### [Required action]
Go through the entries below and return every line that contains "exchange".

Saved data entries
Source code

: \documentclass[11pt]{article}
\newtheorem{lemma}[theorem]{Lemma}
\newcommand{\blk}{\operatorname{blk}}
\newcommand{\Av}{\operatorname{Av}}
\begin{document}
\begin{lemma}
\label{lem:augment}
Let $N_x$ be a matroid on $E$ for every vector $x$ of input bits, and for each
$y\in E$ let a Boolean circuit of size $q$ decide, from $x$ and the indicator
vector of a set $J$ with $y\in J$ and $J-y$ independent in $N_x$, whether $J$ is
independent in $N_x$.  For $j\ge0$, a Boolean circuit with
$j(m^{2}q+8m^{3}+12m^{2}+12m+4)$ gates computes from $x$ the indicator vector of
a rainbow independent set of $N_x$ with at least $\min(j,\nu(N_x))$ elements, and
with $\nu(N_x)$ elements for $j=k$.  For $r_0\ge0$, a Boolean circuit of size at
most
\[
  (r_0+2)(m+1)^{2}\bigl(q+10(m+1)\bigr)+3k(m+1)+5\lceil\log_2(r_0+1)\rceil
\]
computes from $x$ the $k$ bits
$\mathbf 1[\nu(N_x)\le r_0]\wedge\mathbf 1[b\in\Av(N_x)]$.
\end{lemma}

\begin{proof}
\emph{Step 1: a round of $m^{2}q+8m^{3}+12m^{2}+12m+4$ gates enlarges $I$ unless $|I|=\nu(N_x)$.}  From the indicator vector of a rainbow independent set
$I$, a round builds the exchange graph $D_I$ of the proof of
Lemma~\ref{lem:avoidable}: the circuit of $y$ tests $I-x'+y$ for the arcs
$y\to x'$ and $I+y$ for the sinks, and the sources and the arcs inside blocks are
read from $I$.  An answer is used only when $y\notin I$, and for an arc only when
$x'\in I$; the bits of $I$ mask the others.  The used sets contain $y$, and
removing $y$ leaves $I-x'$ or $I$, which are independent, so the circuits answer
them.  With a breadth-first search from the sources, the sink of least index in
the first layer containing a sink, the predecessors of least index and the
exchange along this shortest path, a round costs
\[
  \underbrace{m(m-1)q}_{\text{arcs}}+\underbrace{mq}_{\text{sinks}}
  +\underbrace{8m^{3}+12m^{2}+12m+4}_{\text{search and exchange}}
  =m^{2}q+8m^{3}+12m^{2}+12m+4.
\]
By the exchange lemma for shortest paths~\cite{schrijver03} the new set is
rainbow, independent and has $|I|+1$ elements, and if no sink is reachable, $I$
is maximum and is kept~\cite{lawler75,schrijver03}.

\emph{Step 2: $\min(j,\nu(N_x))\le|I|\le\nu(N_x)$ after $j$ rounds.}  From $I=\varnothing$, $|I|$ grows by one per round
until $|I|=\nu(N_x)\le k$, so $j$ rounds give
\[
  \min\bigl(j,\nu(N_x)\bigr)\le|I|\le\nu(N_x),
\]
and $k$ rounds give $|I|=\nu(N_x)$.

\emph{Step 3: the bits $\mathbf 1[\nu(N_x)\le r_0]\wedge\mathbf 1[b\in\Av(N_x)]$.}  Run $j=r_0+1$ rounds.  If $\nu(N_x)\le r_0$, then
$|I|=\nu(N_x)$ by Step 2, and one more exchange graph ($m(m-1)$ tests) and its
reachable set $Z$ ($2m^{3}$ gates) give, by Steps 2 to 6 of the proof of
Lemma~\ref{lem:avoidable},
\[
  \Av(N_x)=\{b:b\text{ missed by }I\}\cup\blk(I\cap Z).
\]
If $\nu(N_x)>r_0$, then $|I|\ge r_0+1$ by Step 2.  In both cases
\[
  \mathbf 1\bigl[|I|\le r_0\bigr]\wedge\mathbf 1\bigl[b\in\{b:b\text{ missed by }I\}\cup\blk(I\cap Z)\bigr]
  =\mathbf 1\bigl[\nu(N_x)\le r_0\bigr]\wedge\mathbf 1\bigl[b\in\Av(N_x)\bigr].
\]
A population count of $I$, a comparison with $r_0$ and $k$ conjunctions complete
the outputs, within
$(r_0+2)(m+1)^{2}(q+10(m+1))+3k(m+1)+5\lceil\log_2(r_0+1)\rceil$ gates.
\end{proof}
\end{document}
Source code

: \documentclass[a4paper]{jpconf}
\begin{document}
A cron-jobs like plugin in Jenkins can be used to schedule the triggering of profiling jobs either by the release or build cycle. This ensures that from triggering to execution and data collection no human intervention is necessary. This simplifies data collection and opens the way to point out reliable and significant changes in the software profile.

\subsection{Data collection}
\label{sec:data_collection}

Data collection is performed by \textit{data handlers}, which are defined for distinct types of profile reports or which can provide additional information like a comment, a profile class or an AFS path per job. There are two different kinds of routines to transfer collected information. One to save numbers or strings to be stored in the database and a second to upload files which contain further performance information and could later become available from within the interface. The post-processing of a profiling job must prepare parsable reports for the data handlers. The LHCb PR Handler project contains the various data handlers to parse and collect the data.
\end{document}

### [Task answer]
$I$, a round builds the exchange graph $D_I$ of the proof of
exchange along this shortest path, a round costs
  +\underbrace{8m^{3}+12m^{2}+12m+4}_{\text{search and exchange}}
By the exchange lemma for shortest paths~\cite{schrijver03} the new set is
$|I|=\nu(N_x)$ by Step 2, and one more exchange graph ($m(m-1)$ tests) and its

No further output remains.